Background

With widespread uptake of antiretroviral therapy (ART), persons living with HIV (PLWH) are living longer and more ordinary lives, which includes forming romantic relationships [1, 2]. A sero-discordant couple is a romantic or sexual relationship where one person within the couple is living with HIV and the other person is not. In high prevalence areas like Sub-Saharan Africa, about 50% of PLWH are members of sero-discordant relationships [3, 4]. Transmission of HIV within sero-discordant married or cohabitating couples comprises a significant proportion of new infections in Sub-Saharan Africa and transmission within this key population is an important and preventable driver of the HIV epidemic [5, 6]. Thus, sero-discordant couples present a focal point for HIV prevention and treatment efforts. Landmark studies have established that use of suppressive ART by PLWH is highly effective at preventing transmission to their sexual partners who are at risk for HIV acquisition 7, 8]. However, ART uptake, adherence, and subsequent viral suppression may be influenced by factors such as healthcare access, disease severity, stigma, discrimination, social support, and HIV status disclosure [9,10,11].

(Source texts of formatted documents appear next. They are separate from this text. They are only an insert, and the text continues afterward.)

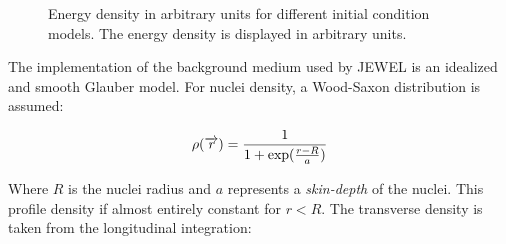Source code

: \begin{figure}
\label{glauber}
\caption{Energy density in arbitrary units for different initial condition models. The energy density is displayed in arbitrary units.}
\label{ic}
\end{figure}

 \label{glauber}

The implementation of the background medium used by JEWEL is an idealized and smooth Glauber model. For nuclei density, a Wood-Saxon distribution is assumed:

\begin{equation}
\rho({\overrightarrow{\bf \it r}}) = \frac{1}{1+\exp(\frac{r-R}{a})}
\end{equation}

Where $R$ is the nuclei radius and $a$ represents a \emph{skin-depth} of the nuclei. This profile density if almost entirely constant for $r<R$. The transverse density is taken from the longitudinal integration:

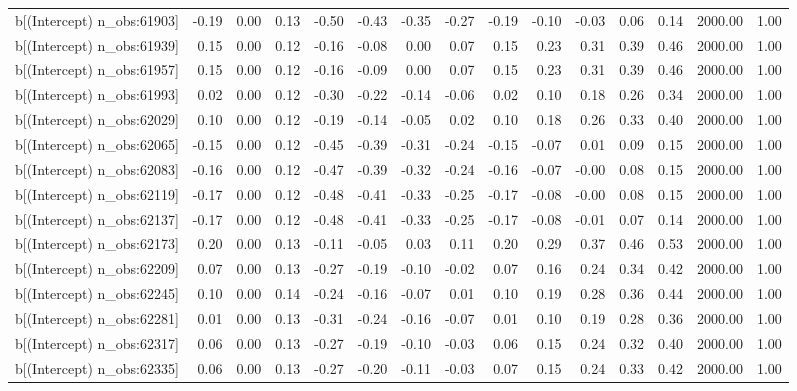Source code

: \begin{table}[ht]
\begin{tabular}{rrrrrrrrrrrrrrr}
  b[(Intercept) n\_obs:61903] & -0.19 & 0.00 & 0.13 & -0.50 & -0.43 & -0.35 & -0.27 & -0.19 & -0.10 & -0.03 & 0.06 & 0.14 & 2000.00 & 1.00 \\ 
  b[(Intercept) n\_obs:61939] & 0.15 & 0.00 & 0.12 & -0.16 & -0.08 & 0.00 & 0.07 & 0.15 & 0.23 & 0.31 & 0.39 & 0.46 & 2000.00 & 1.00 \\ 
  b[(Intercept) n\_obs:61957] & 0.15 & 0.00 & 0.12 & -0.16 & -0.09 & 0.00 & 0.07 & 0.15 & 0.23 & 0.31 & 0.39 & 0.46 & 2000.00 & 1.00 \\ 
  b[(Intercept) n\_obs:61993] & 0.02 & 0.00 & 0.12 & -0.30 & -0.22 & -0.14 & -0.06 & 0.02 & 0.10 & 0.18 & 0.26 & 0.34 & 2000.00 & 1.00 \\ 
  b[(Intercept) n\_obs:62029] & 0.10 & 0.00 & 0.12 & -0.19 & -0.14 & -0.05 & 0.02 & 0.10 & 0.18 & 0.26 & 0.33 & 0.40 & 2000.00 & 1.00 \\ 
  b[(Intercept) n\_obs:62065] & -0.15 & 0.00 & 0.12 & -0.45 & -0.39 & -0.31 & -0.24 & -0.15 & -0.07 & 0.01 & 0.09 & 0.15 & 2000.00 & 1.00 \\ 
  b[(Intercept) n\_obs:62083] & -0.16 & 0.00 & 0.12 & -0.47 & -0.39 & -0.32 & -0.24 & -0.16 & -0.07 & -0.00 & 0.08 & 0.15 & 2000.00 & 1.00 \\ 
  b[(Intercept) n\_obs:62119] & -0.17 & 0.00 & 0.12 & -0.48 & -0.41 & -0.33 & -0.25 & -0.17 & -0.08 & -0.00 & 0.08 & 0.15 & 2000.00 & 1.00 \\ 
  b[(Intercept) n\_obs:62137] & -0.17 & 0.00 & 0.12 & -0.48 & -0.41 & -0.33 & -0.25 & -0.17 & -0.08 & -0.01 & 0.07 & 0.14 & 2000.00 & 1.00 \\ 
  b[(Intercept) n\_obs:62173] & 0.20 & 0.00 & 0.13 & -0.11 & -0.05 & 0.03 & 0.11 & 0.20 & 0.29 & 0.37 & 0.46 & 0.53 & 2000.00 & 1.00 \\ 
  b[(Intercept) n\_obs:62209] & 0.07 & 0.00 & 0.13 & -0.27 & -0.19 & -0.10 & -0.02 & 0.07 & 0.16 & 0.24 & 0.34 & 0.42 & 2000.00 & 1.00 \\ 
  b[(Intercept) n\_obs:62245] & 0.10 & 0.00 & 0.14 & -0.24 & -0.16 & -0.07 & 0.01 & 0.10 & 0.19 & 0.28 & 0.36 & 0.44 & 2000.00 & 1.00 \\ 
  b[(Intercept) n\_obs:62281] & 0.01 & 0.00 & 0.13 & -0.31 & -0.24 & -0.16 & -0.07 & 0.01 & 0.10 & 0.19 & 0.28 & 0.36 & 2000.00 & 1.00 \\ 
  b[(Intercept) n\_obs:62317] & 0.06 & 0.00 & 0.13 & -0.27 & -0.19 & -0.10 & -0.03 & 0.06 & 0.15 & 0.24 & 0.32 & 0.40 & 2000.00 & 1.00 \\ 
  b[(Intercept) n\_obs:62335] & 0.06 & 0.00 & 0.13 & -0.27 & -0.20 & -0.11 & -0.03 & 0.07 & 0.15 & 0.24 & 0.33 & 0.42 & 2000.00 & 1.00 \\ 

\end{tabular}
\end{table}
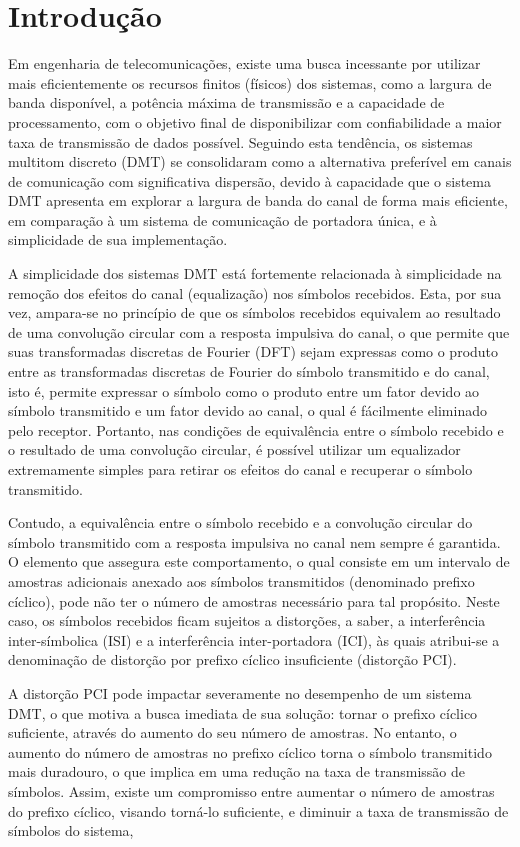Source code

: 
\chapter{Introdução}

Em engenharia de telecomunicações, existe uma busca incessante por utilizar mais eficientemente os recursos finitos (físicos) dos sistemas, como a largura de banda disponível, a potência máxima de transmissão e a capacidade de processamento, com o objetivo final de disponibilizar com confiabilidade a maior taxa de transmissão de dados possível. Seguindo esta tendência, os sistemas multitom discreto (DMT) se consolidaram como a alternativa preferível em canais de comunicação com significativa dispersão, devido à capacidade que o sistema DMT apresenta em explorar a largura de banda do canal de forma mais eficiente, em comparação à um sistema de comunicação de portadora única, e à simplicidade de sua implementação. 

A simplicidade dos sistemas DMT está fortemente relacionada à simplicidade na remoção dos efeitos do canal (equalização) nos símbolos recebidos. Esta, por sua vez, ampara-se no princípio de que os símbolos recebidos equivalem ao resultado de uma convolução circular com a resposta impulsiva do canal, o que permite que suas transformadas discretas de Fourier (DFT) sejam expressas como o produto entre as transformadas discretas de Fourier do símbolo transmitido e do canal, isto é, permite expressar o símbolo como o produto entre um fator devido ao símbolo transmitido e um fator devido ao canal, o qual é fácilmente eliminado pelo receptor. Portanto, nas condições de equivalência entre o símbolo recebido e o resultado de uma convolução circular, é possível utilizar um equalizador extremamente simples para retirar os efeitos do canal e recuperar o símbolo transmitido.

Contudo, a equivalência entre o símbolo recebido e a convolução circular do símbolo transmitido com a resposta impulsiva no canal nem sempre é garantida. O elemento que assegura este comportamento, o qual consiste em um intervalo de amostras adicionais anexado aos símbolos transmitidos (denominado prefixo cíclico), pode não ter o número de amostras necessário para tal propósito. Neste caso, os símbolos recebidos ficam sujeitos a distorções, a saber, a interferência inter-símbolica (ISI) e a interferência inter-portadora (ICI), às quais atribui-se a denominação de distorção por prefixo cíclico insuficiente (distorção PCI).

A distorção PCI pode impactar severamente no desempenho de um sistema DMT, o que motiva a busca imediata de sua solução: tornar o prefixo cíclico suficiente, através do aumento do seu número de amostras. No entanto, o aumento do número de amostras no prefixo cíclico torna o símbolo transmitido mais duradouro, o que implica em uma redução na taxa de transmissão de símbolos. Assim, existe um compromisso entre aumentar o número de amostras do prefixo cíclico, visando torná-lo suficiente, e diminuir a taxa de transmissão de símbolos do sistema,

PLWH often experience increased stress and decreased social support due to stigma and societal nonacceptance, which interferes with HIV care engagement and progression through the HIV care continuum, ultimately worsening HIV outcomes [9, 12]. The current body of literature on the impact of sero-discordant partnerships on HIV clinical outcomes has been equivocal. Some studies have found that HIV-infected partners in sero-discordant dyads may experience increased levels of stress due to unique hurdles associated with this type of relationship, like barriers to conception, status disclosure, and stigma that could interfere with ART uptake and adherence, and could result in failure to achieve viral suppression [13,14,15]. However, other studies have found that sero-discordant dyads may have increased motivation to prevent transmission to their at-risk partner, resulting in greater ART adherence, particularly in more stable partnerships [12, 16]. With the implementation of the U = U (“undetectable [viral load] equals untransmittable”) campaign, further research is needed to elucidate the relationship between sero-discordant partnerships on engagement in HIV care [17]. To add to the current knowledge, among PLWH in sexual partnerships in four African countries, we evaluated associations between HIV sero-discordance status and two key steps in the HIV care continuum: ART uptake and viral suppression.

Methods and materials

Study design and participants

Since January 2013, the African Cohort Study (AFRICOS) has prospectively enrolled PLWH and people at heighted risk for HIV at 12 sites in Uganda, Kenya, Tanzania, and Nigeria that are supported by the President’s Emergency Plan for AIDS Relief (PEPFAR) [18]. The South Rift Valley site is comprised of six sites- Kericho District Hospital, Tenwek Mission Hospital, Kapkatet District Hospital, AC LITEIN Mission Hospital, Nandi Hills District Hospital, and Kapsabet District Hospital. The Kisumu West, Kenya site is based in the Kisumu West District Hospital, a Ministry of Health District Hospital in Kombewa, Kenya. The Nigerian sites are located in Abuja and Lagos, Nigeria. The Tanzania AFRICOS site is located at the National Institute for Medical Research-Mbeya Medical Research Center. The Uganda site is housed in the Kayunga District Hospital. PLWH are randomly selected from current clinic patients, new HIV diagnoses, and a group of individuals who have participated in other HIV research studies. People at heighted risk for HIV are recruited from individuals who tested  negative at HIV counseling and testing programs. Additionally, there was particular focus on recruiting sero-discordant partners of PLWH. AFRICOS restricts enrollment to non-pregnant individuals aged 18 years and older.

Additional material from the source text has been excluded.